====== MATERIAL SHOWN
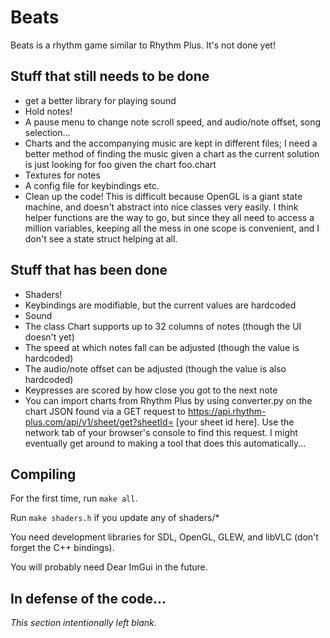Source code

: # Beats
Beats is a rhythm game similar to Rhythm Plus. It's not done yet!
## Stuff that still needs to be done
* get a better library for playing sound
* Hold notes!
* A pause menu to change note scroll speed, and audio/note offset, song selection...
* Charts and the accompanying music are kept in different files; I need a better method of finding the music given a chart as the current solution is just looking for foo given the chart foo.chart
* Textures for notes
* A config file for keybindings etc.
* Clean up the code! This is difficult because OpenGL is a giant state machine, and doesn't abstract into nice classes very easily. I think helper functions are the way to go, but since they all need to access a million variables, keeping all the mess in one scope is convenient, and I don't see a state struct helping at all.
## Stuff that has been done
* Shaders!
* Keybindings are modifiable, but the current values are hardcoded
* Sound
* The class Chart supports up to 32 columns of notes (though the UI doesn't yet)
* The speed at which notes fall can be adjusted (though the value is hardcoded)
* The audio/note offset can be adjusted (though the value is also hardcoded)
* Keypresses are scored by how close you got to the next note
* You can import charts from Rhythm Plus by using converter.py on the chart JSON found via a GET request to https://api.rhythm-plus.com/api/v1/sheet/get?sheetId= [your sheet id here]. Use the network tab of your browser's console to find this request. I might eventually get around to making a tool that does this automatically...
## Compiling
For the first time, run `make all`.

Run `make shaders.h` if you update any of shaders/*

You need development libraries for SDL, OpenGL, GLEW, and libVLC (don't forget the C++ bindings).

You will probably need Dear ImGui in the future.
## In defense of the code...
*This section intentionally left blank.*

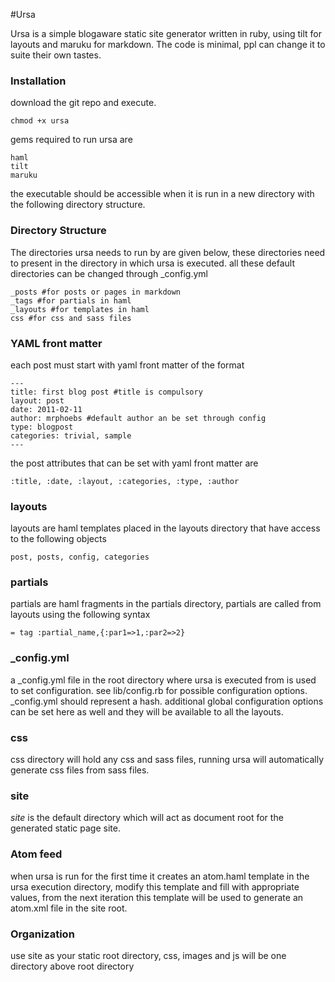 #Ursa

Ursa is a simple blogaware static site generator written in ruby, using tilt for layouts and maruku for markdown.
The code is minimal, ppl can change it to suite their own tastes.

### Installation
download the git repo and execute.

	chmod +x ursa

gems required to run ursa are

	haml
	tilt
	maruku
	
the executable should be accessible when it is run in a new directory with the following directory structure.


### Directory Structure
The directories ursa needs to run by are given below, these directories need to present in the directory in which ursa is executed. all these default directories can be changed through \_config.yml

	_posts #for posts or pages in markdown
	_tags #for partials in haml
	_layouts #for templates in haml
	css #for css and sass files

### YAML front matter
each post must start with yaml front matter of the format

	---
	title: first blog post #title is compulsory
	layout: post
	date: 2011-02-11
	author: mrphoebs #default author an be set through config
	type: blogpost
	categories: trivial, sample
	---

the post attributes that can be set with yaml front matter are
	
	:title, :date, :layout, :categories, :type, :author

### layouts
layouts are haml templates placed in the layouts directory that have access to the following objects

	post, posts, config, categories

### partials
partials are haml fragments in the partials directory, partials are called from layouts using the following syntax

	= tag :partial_name,{:par1=>1,:par2=>2}

### \_config.yml
a \_config.yml file in the root directory where ursa is executed from is used to set configuration. see lib/config.rb for possible configuration options. \_config.yml should represent a hash.
additional global configuration options can be set here as well and they will be available to all the layouts.

### css
css directory will hold any css and sass files, running ursa will automatically generate css files from sass files.

### site
*site* is the default directory which will act as document root for the generated static page site.

### Atom feed
when ursa is run for the first time it creates an atom.haml template in the ursa execution directory, modify this template and fill with appropriate values, from the next iteration this template will be used
to generate an atom.xml file in the site root.

### Organization
use site as your static root directory, css, images and js will be one directory above root directory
============
■ WORK ITEM ■
Which lines above contain the word "though"? Copy all of them.

■ REPLY TO THE EXERCISE ■
* The class Chart supports up to 32 columns of notes (though the UI doesn't yet)
* The speed at which notes fall can be adjusted (though the value is hardcoded)
* The audio/note offset can be adjusted (though the value is also hardcoded)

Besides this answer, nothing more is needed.